(Items from a data source)

· · ·

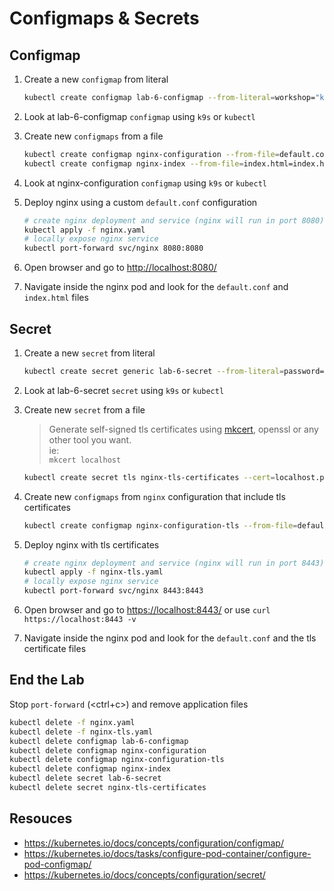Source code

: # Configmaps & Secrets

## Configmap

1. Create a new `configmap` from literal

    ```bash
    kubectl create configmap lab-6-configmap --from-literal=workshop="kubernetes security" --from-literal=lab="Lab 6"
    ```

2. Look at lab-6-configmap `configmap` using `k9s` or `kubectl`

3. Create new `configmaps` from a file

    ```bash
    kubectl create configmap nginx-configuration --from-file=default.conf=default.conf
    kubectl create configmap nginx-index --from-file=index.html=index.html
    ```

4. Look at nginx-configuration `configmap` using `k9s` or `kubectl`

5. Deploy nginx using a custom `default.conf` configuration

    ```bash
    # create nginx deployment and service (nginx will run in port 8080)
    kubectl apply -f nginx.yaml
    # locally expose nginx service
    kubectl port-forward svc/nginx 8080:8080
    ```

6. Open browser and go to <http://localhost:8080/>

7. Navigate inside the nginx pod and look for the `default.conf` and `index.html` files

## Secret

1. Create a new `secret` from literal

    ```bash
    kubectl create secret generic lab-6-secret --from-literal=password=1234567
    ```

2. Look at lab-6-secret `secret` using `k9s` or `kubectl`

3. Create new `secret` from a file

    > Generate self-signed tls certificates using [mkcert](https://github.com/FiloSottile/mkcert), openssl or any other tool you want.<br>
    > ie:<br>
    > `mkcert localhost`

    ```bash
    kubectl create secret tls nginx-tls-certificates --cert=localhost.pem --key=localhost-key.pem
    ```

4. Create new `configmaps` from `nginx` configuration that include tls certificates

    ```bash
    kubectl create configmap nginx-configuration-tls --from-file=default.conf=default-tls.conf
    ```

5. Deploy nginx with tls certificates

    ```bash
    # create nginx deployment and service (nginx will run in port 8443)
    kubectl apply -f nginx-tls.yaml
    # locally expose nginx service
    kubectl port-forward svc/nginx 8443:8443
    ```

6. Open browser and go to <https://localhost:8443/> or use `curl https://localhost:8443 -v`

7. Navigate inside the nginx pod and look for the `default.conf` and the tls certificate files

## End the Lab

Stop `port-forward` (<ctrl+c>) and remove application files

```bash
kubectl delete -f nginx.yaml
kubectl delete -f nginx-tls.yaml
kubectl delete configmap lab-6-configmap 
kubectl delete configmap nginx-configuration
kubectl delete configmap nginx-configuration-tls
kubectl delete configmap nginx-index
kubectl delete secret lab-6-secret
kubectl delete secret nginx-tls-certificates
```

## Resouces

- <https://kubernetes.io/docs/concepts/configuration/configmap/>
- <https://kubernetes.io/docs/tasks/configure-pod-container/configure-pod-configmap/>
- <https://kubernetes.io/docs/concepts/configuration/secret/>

· · ·

* TASK INSTRUCTIONS *
What is needed is every line of the records above that contains the word "certificates".

* SOLUTION FOR THIS TASK *
    > Generate self-signed tls certificates using [mkcert](https://github.com/FiloSottile/mkcert), openssl or any other tool you want.<br>
    kubectl create secret tls nginx-tls-certificates --cert=localhost.pem --key=localhost-key.pem
4. Create new `configmaps` from `nginx` configuration that include tls certificates
5. Deploy nginx with tls certificates
kubectl delete secret nginx-tls-certificates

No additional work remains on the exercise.